L’impression d’intense satisfaction ressentie à l’issue de la représentation provient également de l’excellence avec laquelle la musique est défendue. Le défi consiste à dénicher sept voix d’exception, pas moins, pour défendre les rôles principaux avec toute la force mais aussi l’agilité requises. Meyerbeer avait pour habitude d’écrire sur mesure pour les chanteurs de son temps, il s’agit de ne pas l’oublier, aussi faut-il se réjouir de la distribution qui dispose des moyens requis et, de surcroît, soigne la prononciation française, au point que la lecture des sous-titres s’avère souvent superflu.

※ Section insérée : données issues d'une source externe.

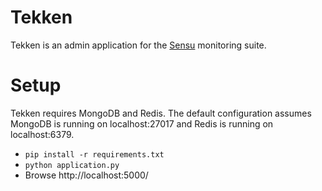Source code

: # Tekken

Tekken is an admin application for the [Sensu](https://github.com/sensu) monitoring suite.

# Setup

Tekken requires MongoDB and Redis.  The default configuration assumes MongoDB is running on localhost:27017 and Redis is running on localhost:6379.

* `pip install -r requirements.txt`
* `python application.py`
* Browse http://localhost:5000/
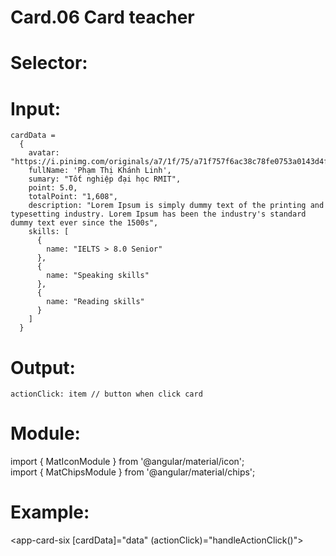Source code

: # Card.06 Card teacher

# Selector:

<app-card-six></app-card-six>

# Input:

    cardData =
      {
        avatar: "https://i.pinimg.com/originals/a7/1f/75/a71f757f6ac38c78fe0753a0143d4fa8.gif",
        fullName: 'Phạm Thị Khánh Linh',
        sumary: "Tốt nghiệp đại học RMIT",
        point: 5.0,
        totalPoint: "1,608",
        description: "Lorem Ipsum is simply dummy text of the printing and typesetting industry. Lorem Ipsum has been the industry's standard dummy text ever since the 1500s",
        skills: [
          {
            name: "IELTS > 8.0 Senior"
          },
          {
            name: "Speaking skills"
          },
          {
            name: "Reading skills"
          }
        ]
      }

# Output:

    actionClick: item // button when click card

# Module:

import { MatIconModule } from '@angular/material/icon';  
import { MatChipsModule } from '@angular/material/chips';

# Example:

<app-card-six [cardData]="data" (actionClick)="handleActionClick()"></app-card-six>
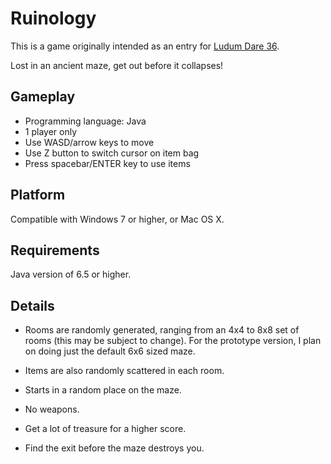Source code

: Ruinology
==========
This is a game originally intended as an entry for [Ludum Dare 36][ld36]. 

Lost in an ancient maze, get out before it collapses!

Gameplay
---------
+ Programming language: Java
+ 1 player only
+ Use WASD/arrow keys to move
+ Use Z button to switch cursor on item bag
+ Press spacebar/ENTER key to use items

Platform
--------
Compatible with Windows 7 or higher, or Mac OS X.

Requirements
-------
Java version of 6.5 or higher.

Details
-------
- Rooms are randomly generated, ranging from an 4x4 to 8x8 set of rooms (this may be subject to change). For the prototype version, I plan on doing just the default 6x6 sized maze.
- Items are also randomly scattered in each room.
- Starts in a random place on the maze.

- No weapons.
- Get a lot of treasure for a higher score.
- Find the exit before the maze destroys you.

[ld36]: http://www.ludumdare.com/compo
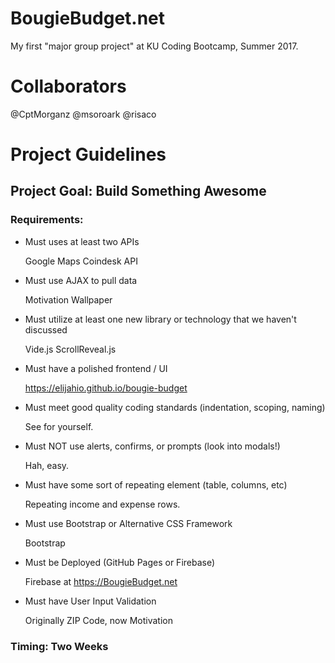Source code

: # BougieBudget.net
My first "major group project" at KU Coding Bootcamp, Summer 2017.

# Collaborators
@CptMorganz
@msoroark
@risaco

# Project Guidelines

## Project Goal: Build Something Awesome

### Requirements:

- Must uses at least two APIs

   Google Maps
   Coindesk API

- Must use AJAX to pull data

   Motivation Wallpaper

- Must utilize at least one new library or technology that we haven't discussed

   Vide.js
   ScrollReveal.js

- Must have a polished frontend / UI

   https://elijahio.github.io/bougie-budget

- Must meet good quality coding standards (indentation, scoping, naming)

   See for yourself.

- Must NOT use alerts, confirms, or prompts (look into modals!)

   Hah, easy.

- Must have some sort of repeating element (table, columns, etc)

   Repeating income and expense rows.

- Must use Bootstrap or Alternative CSS Framework

   Bootstrap

- Must be Deployed (GitHub Pages or Firebase)

   Firebase at https://BougieBudget.net

- Must have User Input Validation

   Originally ZIP Code, now Motivation

### Timing: Two Weeks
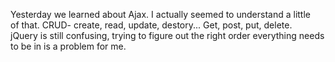 Yesterday we learned about Ajax. I actually seemed to understand a little  
of that. CRUD- create, read, update, destory... Get, post, put, delete.  
jQuery is still confusing, trying to figure out the right order everything needs  
to be in is a problem for me. 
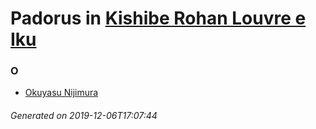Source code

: # Padorus in [Kishibe Rohan Louvre e Iku](https://myanimelist.net/manga/19423/Kishibe_Rohan_Louvre_e_Iku)

### O
* [Okuyasu Nijimura](https://github.com/shadow578/Project-Padoru/blob/master/table-of-contents/characters/OkuyasuNijimura.md)

###### Generated on 2019-12-06T17:07:44
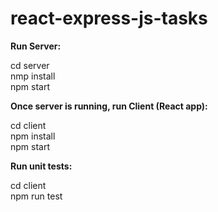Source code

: # react-express-js-tasks

**Run Server:**

cd server  
nmp install  
npm start 

**Once server is running, run Client (React app):**

cd client  
npm install  
npm start 

**Run unit tests:**

cd client  
npm run test
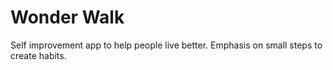 # Wonder Walk

Self improvement app to help people live better. Emphasis on small steps to create habits. 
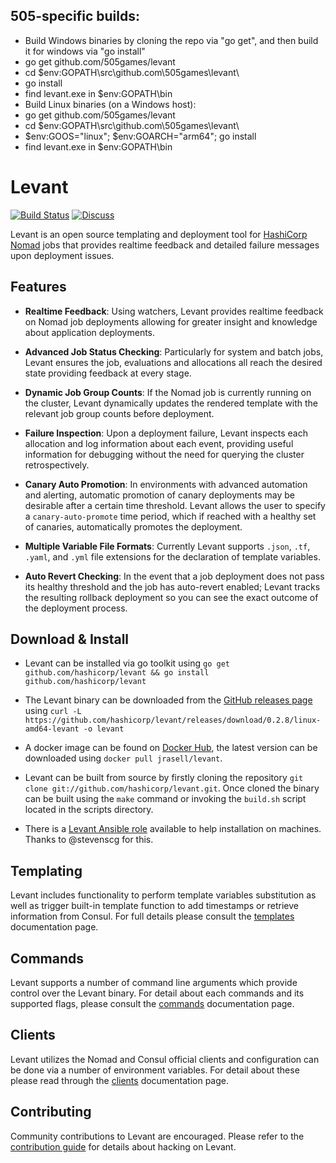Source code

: ## 505-specific builds:
- Build Windows binaries by cloning the repo via "go get", and then build it for windows via "go install"
 - go get github.com/505games/levant
 - cd $env:GOPATH\src\github.com\505games\levant\
 - go install
 - find levant.exe in $env:GOPATH\bin
- Build Linux binaries (on a Windows host):
 - go get github.com/505games/levant
 - cd $env:GOPATH\src\github.com\505games\levant\
 - $env:GOOS="linux"; $env:GOARCH="arm64"; go install
 - find levant.exe in $env:GOPATH\bin
 
# Levant

[![Build Status](https://circleci.com/gh/hashicorp/levant.svg?style=svg)](https://circleci.com/gh/hashicorp/levant) [![Discuss](https://img.shields.io/badge/discuss-nomad-00BC7F?style=flat)](https://discuss.hashicorp.com/c/nomad)

Levant is an open source templating and deployment tool for [HashiCorp Nomad][] jobs that provides realtime feedback and detailed failure messages upon deployment issues.

## Features

- **Realtime Feedback**: Using watchers, Levant provides realtime feedback on Nomad job deployments allowing for greater insight and knowledge about application deployments.

- **Advanced Job Status Checking**: Particularly for system and batch jobs, Levant ensures the job, evaluations and allocations all reach the desired state providing feedback at every stage.

- **Dynamic Job Group Counts**: If the Nomad job is currently running on the cluster, Levant dynamically updates the rendered template with the relevant job group counts before deployment.

- **Failure Inspection**: Upon a deployment failure, Levant inspects each allocation and log information about each event, providing useful information for debugging without the need for querying the cluster retrospectively.

- **Canary Auto Promotion**: In environments with advanced automation and alerting, automatic promotion of canary deployments may be desirable after a certain time threshold. Levant allows the user to specify a `canary-auto-promote` time period, which if reached with a healthy set of canaries, automatically promotes the deployment.

- **Multiple Variable File Formats**: Currently Levant supports `.json`, `.tf`, `.yaml`, and `.yml` file extensions for the declaration of template variables.

- **Auto Revert Checking**: In the event that a job deployment does not pass its healthy threshold and the job has auto-revert enabled; Levant tracks the resulting rollback deployment so you can see the exact outcome of the deployment process.

## Download & Install

- Levant can be installed via go toolkit using `go get github.com/hashicorp/levant && go install github.com/hashicorp/levant`

- The Levant binary can be downloaded from the [GitHub releases page][releases] using `curl -L https://github.com/hashicorp/levant/releases/download/0.2.8/linux-amd64-levant -o levant`

- A docker image can be found on [Docker Hub][levant-docker], the latest version can be downloaded using `docker pull jrasell/levant`.

- Levant can be built from source by firstly cloning the repository `git clone git://github.com/hashicorp/levant.git`. Once cloned the binary can be built using the `make` command or invoking the `build.sh` script located in the scripts directory.

- There is a [Levant Ansible role][levant-ansible] available to help installation on machines. Thanks to @stevenscg for this.

## Templating

Levant includes functionality to perform template variables substitution as well as trigger built-in template function to add timestamps or retrieve information from Consul. For full details please consult the [templates][] documentation page.

## Commands

Levant supports a number of command line arguments which provide control over the Levant binary. For detail about each commands and its supported flags, please consult the [commands][] documentation page.

## Clients

Levant utilizes the Nomad and Consul official clients and configuration can be done via a number of environment variables. For detail about these please read through the [clients][] documentation page.

## Contributing

Community contributions to Levant are encouraged. Please refer to the [contribution guide][] for details about hacking on Levant.

[clients]: ./docs/clients.md
[commands]: ./docs/commands.md
[templates]: ./docs/templates.md
[contribution guide]: https://github.com/hashicorp/levant/blob/master/.github/CONTRIBUTING.md
[hashicorp nomad]: https://www.nomadproject.io/
[releases]: https://github.com/hashicorp/levant/releases
[levant-docker]: https://hub.docker.com/r/jrasell/levant/
[levant-ansible]: https://github.com/stevenscg/ansible-role-levant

Les dames, d’abord, qui abordent leur personnage pour la première fois : Marlis Petersen (Marguerite de Valois), dans une robe blanche suggestive au deuxième acte, procure de stimulants moments de bel canto – le timbre reste affaire de goût – au même titre que Mireille Delunsch (Valentine), mais celle qui retient le plus l’attention est la toute jeune Yulia Lezhneva (née en 1989), protégée de Minkowski : (vraiment) petite par la taille mais grande par le talent, elle croque un page Urbain absolument adorable et au sourire malicieux. Dans le rôle de Raoul de Nangis, Eric Cutler fait bon usage de sa technique, notamment lorsqu’il s’engage dans les aigus, et réalise une prestation creusée et sincère. Philippe Rouillon, dont les fils Xavier et Arnaud participent également à l’aventure, met son art consommé de la déclamation au service d’un mémorable Comte de Saint-Bris, un personnage qu’il a déjà eu l’occasion d’interpréter. Jean-François Lapointe ne manque pas d’impressionner dans le rôle du Comte de Nevers grâce à un style impeccable. Jérôme Varnier, authentique basse chantante, compose quant à lui un Marcel de premier ordre, une prise de rôle réussie et accueillie comme il se doit lors des saluts. Qui oserait encore affirmer qu’il n’existe plus de voix pour ce répertoire ?


Préparés par Martino Faggiani, les Chœurs de la Monnaie livrent une prestation charpentée et convaincante. Ils n’ont plus rien à prouver depuis longtemps, de même que l’Orchestre symphonique de la Monnaie, qui se montre sous un très grand jour : pâte homogène, à la fois consistante et transparente, jeu collectif engagé, svelte et nerveux, dans le bon sens du terme. Les nombreuses interventions solistes (violoncelle, contrebasse, clarinette, flûte, basson, pour n’en citer que quelques uns) se distinguent par leur précision et leur éloquence. Au risque de se répéter, les partitions d’orchestre du répertoire lyrique du début du XIXe siècle, souvent et incorrectement jugées trop faibles, nécessitent d’être défendues avec conviction et un solide savoir-faire. Le mérite revient à Marc Minkowski dont la direction amoureuse, scrupuleuse mais aussi idéalement tendue conduit à un résultat stupéfiant de beauté, sans toute cette vulgarité et cette platitude que des préjugés aussi injustes que tenaces pouvaient faire craindre. Oui, Les Huguenots comporte des pages d’une réelle poésie. Le « grand opéra » bénéficie-t-il d’un regain d’intérêt pour de bon ? Suite à cette production historique, et pourquoi pas sous l’impulsion du Palazzetto Bru Zane, il est permis de l’espérer.